__What is being asked__
Where does the string "deploy" appear in the records? Copy every line that contains it.

-- Supplied information follows --

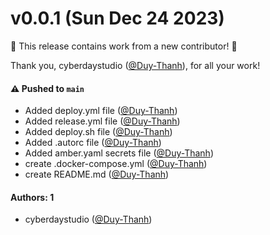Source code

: # v0.0.1 (Sun Dec 24 2023)

:tada: This release contains work from a new contributor! :tada:

Thank you, cyberdaystudio ([@Duy-Thanh](https://github.com/Duy-Thanh)), for all your work!

#### ⚠️ Pushed to `main`

- Added deploy.yml file ([@Duy-Thanh](https://github.com/Duy-Thanh))
- Added release.yml file ([@Duy-Thanh](https://github.com/Duy-Thanh))
- Added deploy.sh file ([@Duy-Thanh](https://github.com/Duy-Thanh))
- Added .autorc file ([@Duy-Thanh](https://github.com/Duy-Thanh))
- Added amber.yaml secrets file ([@Duy-Thanh](https://github.com/Duy-Thanh))
- create .docker-compose.yml ([@Duy-Thanh](https://github.com/Duy-Thanh))
- create README.md ([@Duy-Thanh](https://github.com/Duy-Thanh))

#### Authors: 1

- cyberdaystudio ([@Duy-Thanh](https://github.com/Duy-Thanh))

-- Supplied information concluded --

__Answer section__
- Added deploy.yml file ([@Duy-Thanh](https://github.com/Duy-Thanh))
- Added deploy.sh file ([@Duy-Thanh](https://github.com/Duy-Thanh))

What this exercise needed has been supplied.